■ **Activity**: Find the word "ipsum" in the records below. List each line containing it.

■ **Given entries**:
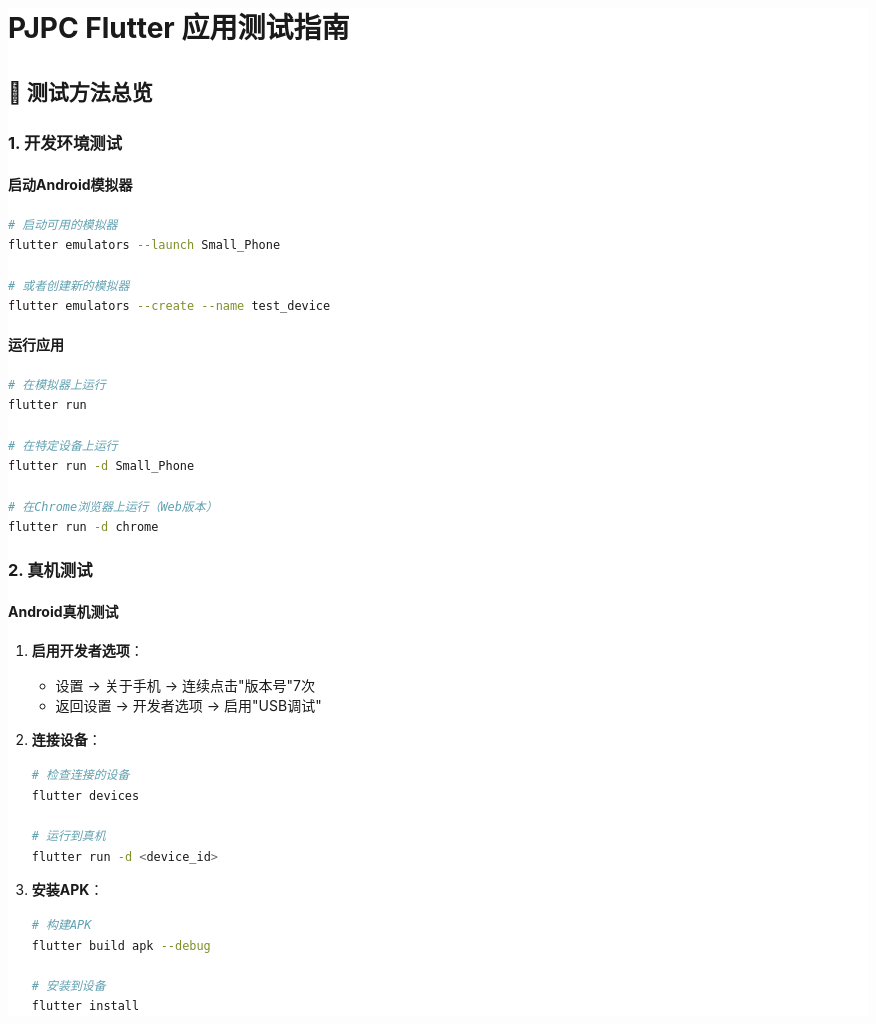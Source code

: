 # PJPC Flutter 应用测试指南

## 🧪 测试方法总览

### 1. 开发环境测试

#### 启动Android模拟器
```bash
# 启动可用的模拟器
flutter emulators --launch Small_Phone

# 或者创建新的模拟器
flutter emulators --create --name test_device
```

#### 运行应用
```bash
# 在模拟器上运行
flutter run

# 在特定设备上运行
flutter run -d Small_Phone

# 在Chrome浏览器上运行（Web版本）
flutter run -d chrome
```

### 2. 真机测试

#### Android真机测试
1. **启用开发者选项**：
   - 设置 → 关于手机 → 连续点击"版本号"7次
   - 返回设置 → 开发者选项 → 启用"USB调试"

2. **连接设备**：
   ```bash
   # 检查连接的设备
   flutter devices
   
   # 运行到真机
   flutter run -d <device_id>
   ```

3. **安装APK**：
   ```bash
   # 构建APK
   flutter build apk --debug
   
   # 安装到设备
   flutter install
   ```
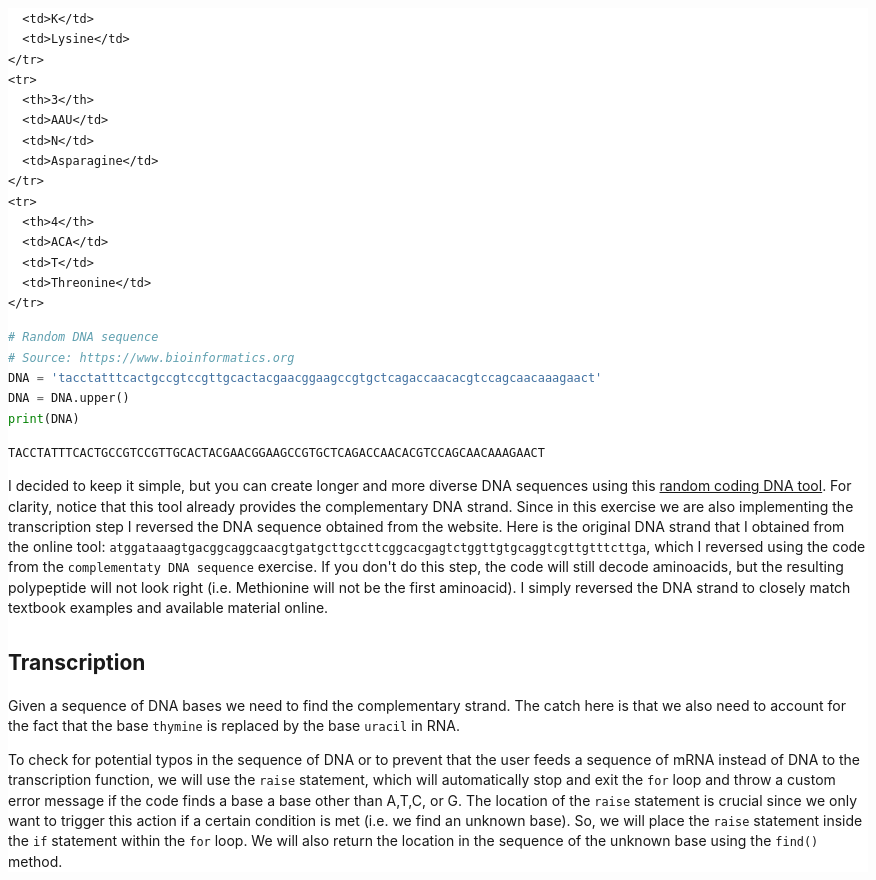       <td>K</td>
      <td>Lysine</td>
    </tr>
    <tr>
      <th>3</th>
      <td>AAU</td>
      <td>N</td>
      <td>Asparagine</td>
    </tr>
    <tr>
      <th>4</th>
      <td>ACA</td>
      <td>T</td>
      <td>Threonine</td>
    </tr>
  </tbody>
</table>
</div>




```python
# Random DNA sequence
# Source: https://www.bioinformatics.org
DNA = 'tacctatttcactgccgtccgttgcactacgaacggaagccgtgctcagaccaacacgtccagcaacaaagaact'
DNA = DNA.upper()
print(DNA)

```

    TACCTATTTCACTGCCGTCCGTTGCACTACGAACGGAAGCCGTGCTCAGACCAACACGTCCAGCAACAAAGAACT


I decided to keep it simple, but you can create longer and more diverse DNA sequences using this [random coding DNA tool](https://www.bioinformatics.org/sms2/random_coding_dna.html). For clarity, notice that this tool already provides the complementary DNA strand. Since in this exercise we are also implementing the transcription step I reversed the DNA sequence obtained from the website. Here is the original DNA strand that I obtained from the online tool: `atggataaagtgacggcaggcaacgtgatgcttgccttcggcacgagtctggttgtgcaggtcgttgtttcttga`, which I reversed using the code from the `complementaty DNA sequence` exercise. If you don't do this step, the code will still decode aminoacids, but the resulting polypeptide will not look right (i.e. Methionine will not be the first aminoacid). I simply reversed the DNA strand to closely match textbook examples and available material online.

## Transcription

Given a sequence of DNA bases we need to find the complementary strand. The catch here is that we also need to account for the fact that the base `thymine` is replaced by the base `uracil` in RNA.

To check for potential typos in the sequence of DNA or to prevent that the user feeds a sequence of mRNA instead of DNA to the transcription function, we will use the `raise` statement, which will automatically stop and exit the `for` loop and throw a custom error message if the code finds a base a base other than A,T,C, or G. The location of the `raise` statement is crucial since we only want to trigger this action if a certain condition is met (i.e. we find an unknown base). So, we will place the `raise` statement inside the `if` statement within the `for` loop. We will also return the location in the sequence of the unknown base using the `find()` method. 
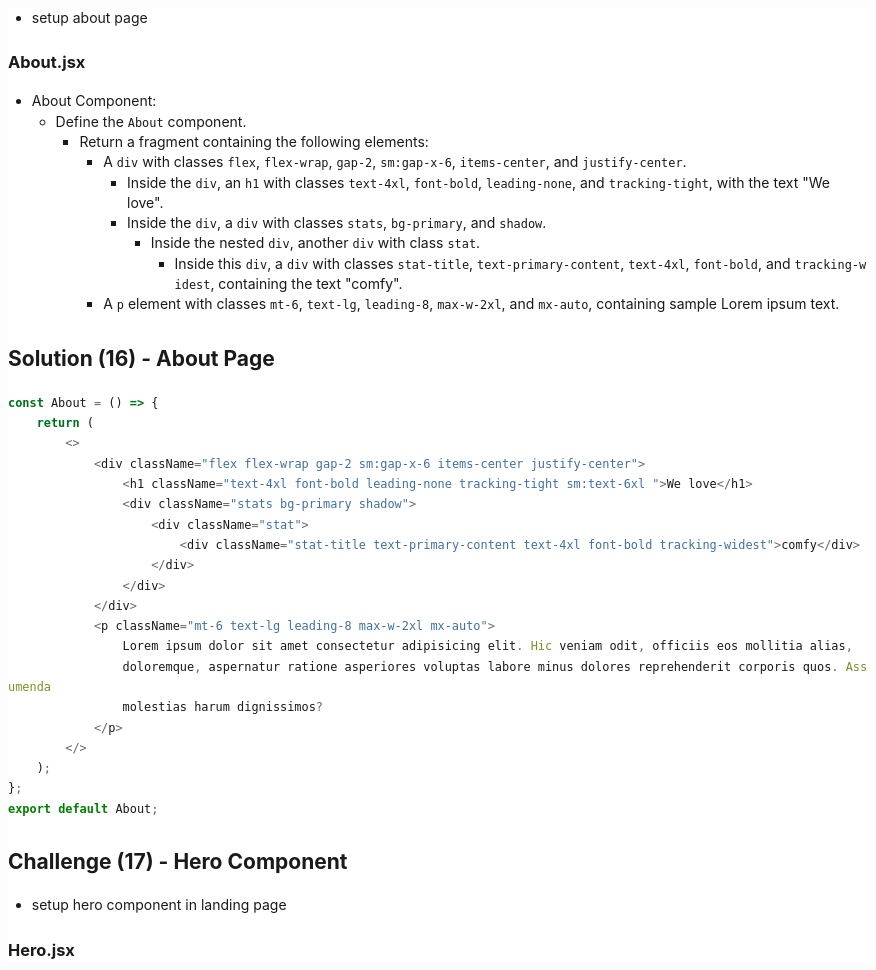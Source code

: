 - setup about page

### About.jsx

- About Component:
  - Define the `About` component.
    - Return a fragment containing the following elements:
      - A `div` with classes `flex`, `flex-wrap`, `gap-2`, `sm:gap-x-6`, `items-center`, and `justify-center`.
        - Inside the `div`, an `h1` with classes `text-4xl`, `font-bold`, `leading-none`, and `tracking-tight`, with the text "We love".
        - Inside the `div`, a `div` with classes `stats`, `bg-primary`, and `shadow`.
          - Inside the nested `div`, another `div` with class `stat`.
            - Inside this `div`, a `div` with classes `stat-title`, `text-primary-content`, `text-4xl`, `font-bold`, and `tracking-widest`, containing the text "comfy".
      - A `p` element with classes `mt-6`, `text-lg`, `leading-8`, `max-w-2xl`, and `mx-auto`, containing sample Lorem ipsum text.

## Solution (16) - About Page

```js
const About = () => {
	return (
		<>
			<div className="flex flex-wrap gap-2 sm:gap-x-6 items-center justify-center">
				<h1 className="text-4xl font-bold leading-none tracking-tight sm:text-6xl ">We love</h1>
				<div className="stats bg-primary shadow">
					<div className="stat">
						<div className="stat-title text-primary-content text-4xl font-bold tracking-widest">comfy</div>
					</div>
				</div>
			</div>
			<p className="mt-6 text-lg leading-8 max-w-2xl mx-auto">
				Lorem ipsum dolor sit amet consectetur adipisicing elit. Hic veniam odit, officiis eos mollitia alias,
				doloremque, aspernatur ratione asperiores voluptas labore minus dolores reprehenderit corporis quos. Assumenda
				molestias harum dignissimos?
			</p>
		</>
	);
};
export default About;
```

## Challenge (17) - Hero Component

- setup hero component in landing page

### Hero.jsx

■ **Task answer**:
      - A `p` element with classes `mt-6`, `text-lg`, `leading-8`, `max-w-2xl`, and `mx-auto`, containing sample Lorem ipsum text.
				Lorem ipsum dolor sit amet consectetur adipisicing elit. Hic veniam odit, officiis eos mollitia alias,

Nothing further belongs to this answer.